### EXERCISE AIM
Present the lines below again, exactly as they stand.

[[ LISTED ENTRIES, beginning ]]

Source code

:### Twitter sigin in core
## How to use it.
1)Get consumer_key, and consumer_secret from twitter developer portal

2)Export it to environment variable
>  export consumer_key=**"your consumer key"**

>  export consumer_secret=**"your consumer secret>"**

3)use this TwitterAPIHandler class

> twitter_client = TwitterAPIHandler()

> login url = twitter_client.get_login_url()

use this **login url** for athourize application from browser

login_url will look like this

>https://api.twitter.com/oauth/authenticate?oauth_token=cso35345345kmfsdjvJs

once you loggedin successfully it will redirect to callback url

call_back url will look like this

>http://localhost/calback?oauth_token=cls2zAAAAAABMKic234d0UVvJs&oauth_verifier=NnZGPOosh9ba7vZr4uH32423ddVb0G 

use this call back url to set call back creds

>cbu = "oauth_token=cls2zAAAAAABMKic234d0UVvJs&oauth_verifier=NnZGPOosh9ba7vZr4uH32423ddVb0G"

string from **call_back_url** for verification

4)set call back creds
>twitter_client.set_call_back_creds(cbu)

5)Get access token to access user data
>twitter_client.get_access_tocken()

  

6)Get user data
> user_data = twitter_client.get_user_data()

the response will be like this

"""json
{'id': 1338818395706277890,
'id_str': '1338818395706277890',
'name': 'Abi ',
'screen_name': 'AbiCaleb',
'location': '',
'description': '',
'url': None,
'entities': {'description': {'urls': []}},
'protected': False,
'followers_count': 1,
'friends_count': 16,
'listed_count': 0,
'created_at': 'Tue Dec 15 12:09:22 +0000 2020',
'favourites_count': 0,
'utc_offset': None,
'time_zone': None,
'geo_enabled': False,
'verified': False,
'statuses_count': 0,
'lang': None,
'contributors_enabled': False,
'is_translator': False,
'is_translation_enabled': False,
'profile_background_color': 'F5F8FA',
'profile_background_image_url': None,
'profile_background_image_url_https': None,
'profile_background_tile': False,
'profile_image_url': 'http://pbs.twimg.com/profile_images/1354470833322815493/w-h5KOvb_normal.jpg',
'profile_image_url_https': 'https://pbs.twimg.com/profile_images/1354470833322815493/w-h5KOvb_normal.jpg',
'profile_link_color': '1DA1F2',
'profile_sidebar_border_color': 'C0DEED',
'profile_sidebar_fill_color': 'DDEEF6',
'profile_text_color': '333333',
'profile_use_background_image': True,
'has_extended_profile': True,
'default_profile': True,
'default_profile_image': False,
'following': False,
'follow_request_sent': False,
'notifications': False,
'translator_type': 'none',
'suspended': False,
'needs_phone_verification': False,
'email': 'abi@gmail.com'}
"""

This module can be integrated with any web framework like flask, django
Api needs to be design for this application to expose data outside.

[[ LISTED ENTRIES, end ]]

### TASK RESULT
Source code

:### Twitter sigin in core
## How to use it.
1)Get consumer_key, and consumer_secret from twitter developer portal

2)Export it to environment variable
>  export consumer_key=**"your consumer key"**

>  export consumer_secret=**"your consumer secret>"**

3)use this TwitterAPIHandler class

> twitter_client = TwitterAPIHandler()

> login url = twitter_client.get_login_url()

use this **login url** for athourize application from browser

login_url will look like this

>https://api.twitter.com/oauth/authenticate?oauth_token=cso35345345kmfsdjvJs

once you loggedin successfully it will redirect to callback url

call_back url will look like this

>http://localhost/calback?oauth_token=cls2zAAAAAABMKic234d0UVvJs&oauth_verifier=NnZGPOosh9ba7vZr4uH32423ddVb0G 

use this call back url to set call back creds

>cbu = "oauth_token=cls2zAAAAAABMKic234d0UVvJs&oauth_verifier=NnZGPOosh9ba7vZr4uH32423ddVb0G"

string from **call_back_url** for verification

4)set call back creds
>twitter_client.set_call_back_creds(cbu)

5)Get access token to access user data
>twitter_client.get_access_tocken()

  

6)Get user data
> user_data = twitter_client.get_user_data()

the response will be like this

"""json
{'id': 1338818395706277890,
'id_str': '1338818395706277890',
'name': 'Abi ',
'screen_name': 'AbiCaleb',
'location': '',
'description': '',
'url': None,
'entities': {'description': {'urls': []}},
'protected': False,
'followers_count': 1,
'friends_count': 16,
'listed_count': 0,
'created_at': 'Tue Dec 15 12:09:22 +0000 2020',
'favourites_count': 0,
'utc_offset': None,
'time_zone': None,
'geo_enabled': False,
'verified': False,
'statuses_count': 0,
'lang': None,
'contributors_enabled': False,
'is_translator': False,
'is_translation_enabled': False,
'profile_background_color': 'F5F8FA',
'profile_background_image_url': None,
'profile_background_image_url_https': None,
'profile_background_tile': False,
'profile_image_url': 'http://pbs.twimg.com/profile_images/1354470833322815493/w-h5KOvb_normal.jpg',
'profile_image_url_https': 'https://pbs.twimg.com/profile_images/1354470833322815493/w-h5KOvb_normal.jpg',
'profile_link_color': '1DA1F2',
'profile_sidebar_border_color': 'C0DEED',
'profile_sidebar_fill_color': 'DDEEF6',
'profile_text_color': '333333',
'profile_use_background_image': True,
'has_extended_profile': True,
'default_profile': True,
'default_profile_image': False,
'following': False,
'follow_request_sent': False,
'notifications': False,
'translator_type': 'none',
'suspended': False,
'needs_phone_verification': False,
'email': 'abi@gmail.com'}
"""

This module can be integrated with any web framework like flask, django
Api needs to be design for this application to expose data outside.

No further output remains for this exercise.